The winners in 2019, the husband and wife duo of Abhijit Banerjee and Esther Duflo, won it ironically enough for their study in eastern Odisha of one the most spectacular development economic bombs of recent times. It was a scheme to replace open-fire cooking used by three billion of the world’s poorest people with more efficient, less polluting stoves. The $400 million project was backed by the United Nations and launched by former US secretary of state Hillary Clinton in 2010. It set out to reduce indoor air pollution, which kills two million people a year, while empowering women and helping the environment. After initial success, millions of stoves built in India were largely abandoned within four years.
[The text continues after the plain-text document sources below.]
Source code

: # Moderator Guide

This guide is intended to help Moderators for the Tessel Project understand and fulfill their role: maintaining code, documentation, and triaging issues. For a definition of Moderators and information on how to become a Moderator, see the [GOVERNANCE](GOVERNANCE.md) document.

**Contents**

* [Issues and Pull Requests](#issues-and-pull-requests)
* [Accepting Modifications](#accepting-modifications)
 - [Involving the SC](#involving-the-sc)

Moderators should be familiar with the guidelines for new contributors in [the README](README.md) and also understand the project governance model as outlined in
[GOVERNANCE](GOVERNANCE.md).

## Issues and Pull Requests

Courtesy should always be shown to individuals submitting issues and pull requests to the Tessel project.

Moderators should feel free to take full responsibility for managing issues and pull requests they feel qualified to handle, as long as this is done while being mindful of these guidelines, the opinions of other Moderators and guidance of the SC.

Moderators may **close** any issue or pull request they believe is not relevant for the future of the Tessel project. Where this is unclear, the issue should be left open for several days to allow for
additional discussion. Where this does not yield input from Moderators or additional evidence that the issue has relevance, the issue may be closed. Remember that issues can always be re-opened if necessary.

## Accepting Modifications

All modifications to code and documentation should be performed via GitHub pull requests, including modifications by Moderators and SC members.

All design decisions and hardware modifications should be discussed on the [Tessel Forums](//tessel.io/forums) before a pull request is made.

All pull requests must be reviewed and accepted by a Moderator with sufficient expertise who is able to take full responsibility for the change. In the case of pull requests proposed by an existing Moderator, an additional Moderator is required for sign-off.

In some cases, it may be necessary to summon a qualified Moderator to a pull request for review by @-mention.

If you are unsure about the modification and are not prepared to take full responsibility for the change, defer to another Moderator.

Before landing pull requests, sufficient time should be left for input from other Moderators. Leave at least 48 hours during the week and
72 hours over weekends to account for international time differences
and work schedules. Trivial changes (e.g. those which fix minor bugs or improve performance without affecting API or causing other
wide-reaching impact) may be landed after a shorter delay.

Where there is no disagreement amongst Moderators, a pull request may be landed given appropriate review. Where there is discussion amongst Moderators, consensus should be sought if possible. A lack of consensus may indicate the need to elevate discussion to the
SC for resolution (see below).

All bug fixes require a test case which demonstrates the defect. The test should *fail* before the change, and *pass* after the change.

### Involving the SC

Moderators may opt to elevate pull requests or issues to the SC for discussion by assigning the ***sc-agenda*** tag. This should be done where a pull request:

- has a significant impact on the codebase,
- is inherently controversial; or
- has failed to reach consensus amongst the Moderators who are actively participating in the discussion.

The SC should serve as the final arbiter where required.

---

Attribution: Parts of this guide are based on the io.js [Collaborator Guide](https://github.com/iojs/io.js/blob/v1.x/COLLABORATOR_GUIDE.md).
Banerjee and Duflo studied the reasons for it and told the world why such an altruistic and even rational project flopped. The reasons were quite mundane, something which the world’s finest development economics and policymaking minds didn’t anticipate. The new stoves needed more attention, were prone to breaking down and took longer to cook food. They couldn’t be moved because they were tethered to fixed chimneys, sending the smoke outside.
I don’t think Prime Minister Narendra Modi’s genius factored the more mundane considerations when the Government of India launched its colossal public toilets scheme, which we know now is also a spectacular flop. Open defecation is once again rampant. It’s little wonder that Mr Modi has given the duo a big avoid.
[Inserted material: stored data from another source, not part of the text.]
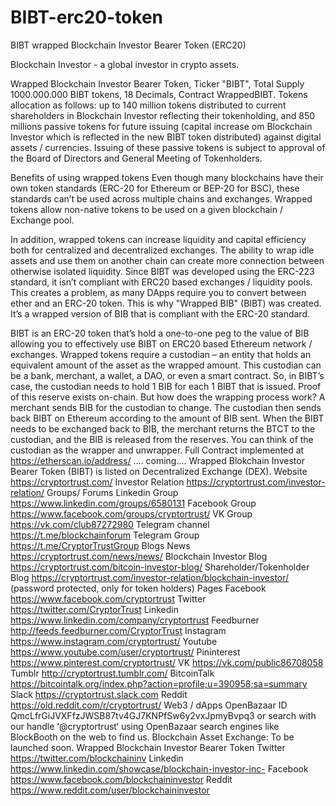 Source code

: # BIBT-erc20-token
BIBT wrapped Blockchain Investor Bearer Token (ERC20)

Blockchain Investor - a global investor in crypto assets.

Wrapped Blockchain Investor Bearer Token, Ticker "BIBT", Total Supply 1000.000.000 BIBT tokens, 18 Decimals, Contract WrappedBIBT. Tokens allocation as follows: up to 140 million tokens distributed to current shareholders in Blockchain Investor reflecting their tokenholding, and 850 millions passive tokens for future issuing (capital increase om Blockchain Investor which is reflected in the new BIBT token distributed) against digital assets / currencies. Issuing of these passive tokens is subject to approval of the Board of Directors and General Meeting of Tokenholders. 

Benefits of using wrapped tokens Even though many blockchains have their own token standards (ERC-20 for Ethereum or BEP-20 for BSC), these standards can’t be used across multiple chains and exchanges. Wrapped tokens allow non-native tokens to be used on a given blockchain / Exchange pool. 

In addition, wrapped tokens can increase liquidity and capital efficiency both for centralized and decentralized exchanges. The ability to wrap idle assets and use them on another chain can create more connection between otherwise isolated liquidity. Since BIBT was developed using the ERC-223 standard, it isn’t compliant with ERC20 based exchanges / liquidity pools. This creates a problem, as many DApps require you to convert between ether and an ERC-20 token. This is why "Wrapped BIB" (BIBT) was created. It’s a wrapped version of BIB that is compliant with the ERC-20 standard. 

BIBT is an ERC-20 token that’s hold a one-to-one peg to the value of BIB allowing you to effectively use BIBT on ERC20 based Ethereum network / exchanges. Wrapped tokens require a custodian – an entity that holds an equivalent amount of the asset as the wrapped amount. This custodian can be a bank, merchant, a wallet, a DAO, or even a smart contract. So, in BIBT’s case, the custodian needs to hold 1 BIB for each 1 BIBT that is issued. Proof of this reserve exists on-chain.
But how does the wrapping process work? A merchant sends BIB for the custodian to change. The custodian then sends back BIBT on Ethereum according to the amount of BIB sent. When the BIBT needs to be exchanged back to BIB, the merchant returns the BTCT to the custodian, and the BIB is released from the reserves. You can think of the custodian as the wrapper and unwrapper.
Full Contract implemented at https://etherscan.io/address/ .... coming....
Wrapped Blokchain Investor Bearer Token (BIBT) is listed on Decentralized Exchange (DEX). Website https://cryptortrust.com/ Investor Relation https://cryptortrust.com/investor-relation/
Groups/ Forums
Linkedin Group https://www.linkedin.com/groups/6580131 Facebook Group https://www.facebook.com/groups/cryptortrust/ VK Group https://vk.com/club87272980 Telegram channel https://t.me/blockchainforum Telegram Group https://t.me/CryptorTrustGroup
Blogs News https://cryptortrust.com/news/news/ Blockchain Investor Blog https://cryptortrust.com/bitcoin-investor-blog/ Shareholder/Tokenholder Blog https://cryptortrust.com/investor-relation/blockchain-investor/ (password protected, only for token holders)
Pages Facebook https://www.facebook.com/cryptortrust Twitter https://twitter.com/CryptorTrust Linkedin https://www.linkedin.com/company/cryptortrust Feedburner http://feeds.feedburner.com/CryptorTrust Instagram https://www.instagram.com/cryptortrust/ Youtube https://www.youtube.com/user/cryptortrust/ Pininterest https://www.pinterest.com/cryptortrust/ VK https://vk.com/public86708058 Tumblr http://cryptortrust.tumblr.com/ BitcoinTalk https://bitcointalk.org/index.php?action=profile;u=390958;sa=summary Slack https://cryptortrust.slack.com Reddit https://old.reddit.com/r/cryptortrust/
Web3 / dApps OpenBazaar ID QmcLfrGiJVXFfzJWSB87tv4GJ7KNPfSw6y2vxJpmyBvpq3 or search with our handle ‘@cryptortrust‘ using OpenBazaar search engines like BlockBooth on the web to find us. Blockchain Asset Exchange: To be launched soon.
Wrapped Blockchain Investor Bearer Token Twitter https://twitter.com/blockchaininv Linkedin https://www.linkedin.com/showcase/blockchain-investor-inc- Facebook https://www.facebook.com/blockchaininvestor Reddit https://www.reddit.com/user/blockchaininvestor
But the Economics Nobel winners also spawned spectacular flops. The hedge fund Long Term Capital Management (LTCM) had a plan to apply the expert knowledge and theories of academics to the real world. The collapse of this $125 billion fund directly led to the 1997 Asian financial crisis and the 1998 Russian default that brought the financial world to the brink of collapse. LTCM had recruited some of the biggest names in economics and trading, hiring people like the 1997 winners of the Nobel Prize for Economics Myron S. Scholes and Robert C. Merton to sit on their board of directors. But the combined brilliance of the top academics and bankers couldn’t spot the coming disaster. Both failures highlighted an inability to understand how ordinary people behave.
Classical economics was linked closely with psychology. Adam Smith’s other great work was The Theory of Moral Sentiments, and dealt with the psychological principles of individual behaviour. Smith emphasised the concept of empathy, the capacity to recognise feelings that are being experienced by another being. Jeremy Bentham described utilitarianism as “the greatest happiness of the greatest number that is the measure of right and wrong”, and he is considered by many as the father of the welfare state. Classical economic theory, also known as laissez faire, claims leaving individuals to make free choices in a free market leads to the best allocation of resources. Since individuals made the choices, the emphasis was on understanding human beings and their behaviour as individuals and as groups.
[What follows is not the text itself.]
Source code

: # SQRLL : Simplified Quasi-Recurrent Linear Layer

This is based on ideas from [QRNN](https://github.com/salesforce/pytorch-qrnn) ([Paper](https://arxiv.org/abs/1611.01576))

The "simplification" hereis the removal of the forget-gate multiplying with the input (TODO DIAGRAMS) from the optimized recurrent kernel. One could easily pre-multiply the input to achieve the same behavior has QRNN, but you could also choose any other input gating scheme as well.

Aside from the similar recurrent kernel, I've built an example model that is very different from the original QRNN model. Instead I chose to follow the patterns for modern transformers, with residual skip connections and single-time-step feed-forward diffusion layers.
Neo-classical economists base their thinking on the assumption that people have rational preferences: that individuals maximise utility and firms profits; and people act independently. Consequently, neo-classical economists distanced themselves from psychology and sought explanations for economic analysis heavily based on the concept of rational expectations. For most of the last century, economics became increasingly mathematical. Much of economic theory came to be presented as mathematical models, mostly calculus, to clarify assumptions and implications.
It’s not as if the switch was complete. Many great economists like Vilfredo Pareto, John Maynard Keynes and Joseph Schumpeter continued to base their analysis on psychological explanations. In more recent times, this school of economics has been given greater importance and is reflected in the award of Nobel Prizes to behavioural economists like Daniel Kahneman of Princeton University and to Richard Thaler at Chicago. Banerjee and Duflo are considered development economists but the focus of their research was in how beneficiaries looked at gift horses.
Every politician worth his salt knows that the national mood and perceptions are decisive in determining national outcomes. And people do not always make rational choices, something that marketers of diverse products like automobiles and soap, and political dreams know. But economists took their time recognising this, and the Nobel Committee even longer.